The boys were having a grand ole time as usual this morning, playing in the cardboard bathtub box my pop drug in the house and left last week for them – all the while ignoring their toys like they were works of art in a museum. Well, they can only run through the box so many times. There are, in fact, a limited number of scenarios that two diaper-clad boys can imagine while chasing each other through a tub box. So, I figured I would be a hero. I gave Jackman a big, black plastic spatula, and Brolin a matching big black plastic spoon.
And I commanded the boys, saying, “Of the cardboard box you mayest freely beat:
But of the furniture of the rest of the house, thou shalt not beat it: for in the moment that thou beatest thereof thou shalt surely get a spanking.”
Jackman got it. He grinned his signature grin, and led the charge. Brolin immediately picked up on it, and they commenced to beating that box like a redheaded stepchild. I peacefully returned to my now soggy Cheerios and the Hunting, Fishing, & Guns section of the Mule Trader, confident that this latest enterprise would satiate their appetite for destruction for at least an hour or so. But just as I finished my mush, all was quiet…
In an instant, my heart sank. I knew they were up to something. Where was all the beating? Where was that noise that told me their exact location and what they were up to when my eyes weren’t fixed directly on them? Was Jackman snapping the window blinds in half? Was Brolin climbing the bookshelf? Had they already discovered the boyhood joys of fire? Do I dare even walk in the direction of absolute silence?

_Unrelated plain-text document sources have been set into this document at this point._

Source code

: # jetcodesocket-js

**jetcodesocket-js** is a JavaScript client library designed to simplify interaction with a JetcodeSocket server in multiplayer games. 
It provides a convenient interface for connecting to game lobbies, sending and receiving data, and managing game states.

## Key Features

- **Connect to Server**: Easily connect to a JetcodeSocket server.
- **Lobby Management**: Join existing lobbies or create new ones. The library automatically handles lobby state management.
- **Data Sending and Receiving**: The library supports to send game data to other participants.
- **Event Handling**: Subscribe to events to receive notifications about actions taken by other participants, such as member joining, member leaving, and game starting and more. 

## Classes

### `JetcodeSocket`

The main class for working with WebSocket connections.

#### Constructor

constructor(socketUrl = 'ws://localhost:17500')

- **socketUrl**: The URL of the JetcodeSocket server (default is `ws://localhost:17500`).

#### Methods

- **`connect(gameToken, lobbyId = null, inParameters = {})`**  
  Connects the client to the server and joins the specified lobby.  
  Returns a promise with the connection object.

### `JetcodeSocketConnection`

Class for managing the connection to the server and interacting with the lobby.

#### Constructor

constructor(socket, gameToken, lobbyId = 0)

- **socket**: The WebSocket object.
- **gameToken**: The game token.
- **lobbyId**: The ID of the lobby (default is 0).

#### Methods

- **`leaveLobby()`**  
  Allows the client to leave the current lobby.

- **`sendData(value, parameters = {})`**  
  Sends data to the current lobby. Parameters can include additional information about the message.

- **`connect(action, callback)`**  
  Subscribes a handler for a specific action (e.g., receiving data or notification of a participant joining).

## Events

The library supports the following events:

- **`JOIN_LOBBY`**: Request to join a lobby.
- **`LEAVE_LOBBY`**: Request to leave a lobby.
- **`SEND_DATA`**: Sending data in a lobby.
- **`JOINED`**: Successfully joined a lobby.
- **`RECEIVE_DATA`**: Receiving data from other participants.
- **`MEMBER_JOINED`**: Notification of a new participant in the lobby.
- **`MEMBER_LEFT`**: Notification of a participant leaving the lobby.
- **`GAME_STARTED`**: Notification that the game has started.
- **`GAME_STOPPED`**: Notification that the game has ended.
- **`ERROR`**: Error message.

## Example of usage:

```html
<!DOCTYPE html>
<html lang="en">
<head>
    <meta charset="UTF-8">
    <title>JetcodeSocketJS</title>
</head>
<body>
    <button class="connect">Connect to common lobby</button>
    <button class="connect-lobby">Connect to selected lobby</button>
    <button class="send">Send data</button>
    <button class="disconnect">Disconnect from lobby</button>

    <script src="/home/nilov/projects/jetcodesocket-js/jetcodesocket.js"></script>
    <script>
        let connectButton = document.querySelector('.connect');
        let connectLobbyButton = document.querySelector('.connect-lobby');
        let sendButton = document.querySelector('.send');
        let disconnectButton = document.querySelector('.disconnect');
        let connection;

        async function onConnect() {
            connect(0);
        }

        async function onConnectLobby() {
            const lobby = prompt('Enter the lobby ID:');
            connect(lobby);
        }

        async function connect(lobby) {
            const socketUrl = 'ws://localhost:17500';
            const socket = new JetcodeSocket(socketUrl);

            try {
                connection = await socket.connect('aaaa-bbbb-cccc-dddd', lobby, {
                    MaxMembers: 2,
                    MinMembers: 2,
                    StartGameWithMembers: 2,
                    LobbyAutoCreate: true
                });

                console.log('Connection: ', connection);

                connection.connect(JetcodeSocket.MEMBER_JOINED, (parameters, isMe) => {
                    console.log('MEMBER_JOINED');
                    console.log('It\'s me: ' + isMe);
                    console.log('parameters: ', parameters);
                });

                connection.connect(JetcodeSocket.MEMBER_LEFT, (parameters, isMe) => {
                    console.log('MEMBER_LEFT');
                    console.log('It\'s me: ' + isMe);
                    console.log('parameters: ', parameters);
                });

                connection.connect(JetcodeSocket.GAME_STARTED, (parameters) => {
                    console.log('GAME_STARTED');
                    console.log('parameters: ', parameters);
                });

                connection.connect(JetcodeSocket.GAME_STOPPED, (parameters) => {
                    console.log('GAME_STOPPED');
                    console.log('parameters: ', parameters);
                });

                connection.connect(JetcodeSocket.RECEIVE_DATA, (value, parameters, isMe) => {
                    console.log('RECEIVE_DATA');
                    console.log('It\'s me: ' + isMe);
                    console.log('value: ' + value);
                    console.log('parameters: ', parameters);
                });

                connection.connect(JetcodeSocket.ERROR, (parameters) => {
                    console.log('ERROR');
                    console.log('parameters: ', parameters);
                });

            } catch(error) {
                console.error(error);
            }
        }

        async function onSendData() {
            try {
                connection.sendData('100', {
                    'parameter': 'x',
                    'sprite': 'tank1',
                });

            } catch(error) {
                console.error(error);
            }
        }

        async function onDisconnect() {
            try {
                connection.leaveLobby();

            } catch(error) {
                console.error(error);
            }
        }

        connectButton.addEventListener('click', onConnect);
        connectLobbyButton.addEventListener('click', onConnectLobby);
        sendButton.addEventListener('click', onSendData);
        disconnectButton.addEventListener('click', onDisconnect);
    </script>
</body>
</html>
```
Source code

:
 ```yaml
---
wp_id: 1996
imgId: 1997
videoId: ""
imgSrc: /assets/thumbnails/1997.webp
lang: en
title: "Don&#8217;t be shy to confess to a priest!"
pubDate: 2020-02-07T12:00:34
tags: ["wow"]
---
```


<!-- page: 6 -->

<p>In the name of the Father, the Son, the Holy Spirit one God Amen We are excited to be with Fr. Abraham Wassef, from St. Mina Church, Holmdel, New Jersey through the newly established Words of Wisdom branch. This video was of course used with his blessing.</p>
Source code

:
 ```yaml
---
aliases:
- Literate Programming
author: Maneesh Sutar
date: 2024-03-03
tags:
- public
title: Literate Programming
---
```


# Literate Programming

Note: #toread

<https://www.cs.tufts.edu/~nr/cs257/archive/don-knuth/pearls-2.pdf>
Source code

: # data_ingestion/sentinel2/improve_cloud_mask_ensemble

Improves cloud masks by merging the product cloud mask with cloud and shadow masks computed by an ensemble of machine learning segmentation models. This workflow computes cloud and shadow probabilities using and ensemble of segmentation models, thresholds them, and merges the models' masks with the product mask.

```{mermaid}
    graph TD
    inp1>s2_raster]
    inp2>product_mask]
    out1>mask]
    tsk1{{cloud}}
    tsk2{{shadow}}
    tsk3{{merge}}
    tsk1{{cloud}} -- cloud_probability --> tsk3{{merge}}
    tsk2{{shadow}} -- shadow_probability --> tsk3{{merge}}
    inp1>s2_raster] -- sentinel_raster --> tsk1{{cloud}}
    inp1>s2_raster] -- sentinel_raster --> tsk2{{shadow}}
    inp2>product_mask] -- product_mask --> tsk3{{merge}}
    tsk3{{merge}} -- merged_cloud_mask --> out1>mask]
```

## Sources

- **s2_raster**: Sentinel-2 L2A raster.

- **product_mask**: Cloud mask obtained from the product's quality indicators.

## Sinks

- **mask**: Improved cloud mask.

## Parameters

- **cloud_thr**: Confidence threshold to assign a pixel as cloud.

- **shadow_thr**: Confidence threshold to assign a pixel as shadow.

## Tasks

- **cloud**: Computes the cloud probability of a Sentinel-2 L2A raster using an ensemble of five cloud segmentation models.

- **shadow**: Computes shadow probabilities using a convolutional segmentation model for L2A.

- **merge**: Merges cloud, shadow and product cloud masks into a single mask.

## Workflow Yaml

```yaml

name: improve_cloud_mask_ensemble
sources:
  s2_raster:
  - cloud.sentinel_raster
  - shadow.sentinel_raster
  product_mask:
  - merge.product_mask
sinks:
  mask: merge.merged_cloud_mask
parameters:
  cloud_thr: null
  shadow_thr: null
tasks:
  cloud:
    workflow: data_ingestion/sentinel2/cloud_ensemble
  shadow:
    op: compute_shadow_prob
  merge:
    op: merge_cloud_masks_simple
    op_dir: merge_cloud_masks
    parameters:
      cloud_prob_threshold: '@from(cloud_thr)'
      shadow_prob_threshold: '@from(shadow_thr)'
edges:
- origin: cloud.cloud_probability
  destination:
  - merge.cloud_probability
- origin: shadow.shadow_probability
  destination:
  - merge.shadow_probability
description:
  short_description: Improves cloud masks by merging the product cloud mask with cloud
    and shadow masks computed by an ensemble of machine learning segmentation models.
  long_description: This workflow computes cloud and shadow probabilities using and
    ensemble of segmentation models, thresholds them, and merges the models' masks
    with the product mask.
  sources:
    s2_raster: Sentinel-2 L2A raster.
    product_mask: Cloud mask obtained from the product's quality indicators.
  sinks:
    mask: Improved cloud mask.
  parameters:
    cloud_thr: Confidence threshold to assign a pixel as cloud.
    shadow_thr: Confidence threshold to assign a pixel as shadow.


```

The moment of truth… the point of no return. As I rounded the corner I saw them, with the very tools of destruction that I had given them, excavating a half-dead plant in the hallway, and merrily heaping the soil into a large mound on the hardwood (anyone remember those field trips to Moundville?). For just a split-second I was conflicted. I didn’t know whether to be angry, or proud. I didn’t know whether to chase them off, or take a picture. Then it occurred to me: “They ain’t gonna shovel this mess up!”
I gave chase…
…and then I cleaned up the mess.
They were already into something else before I was finished, and never missed a lick. They ain't got time to slow down. Anyway, although it was somewhat aggravating, this wasn't quite one of those “spank-able” offenses in their far-reaching spectrum of their punishable little-boy-crimes. So I just took’ em upstairs to our bedroom and spent a few minutes teaching them how to perform various forms of the powerbomb on the bed. They got to be the Hardy Boyz.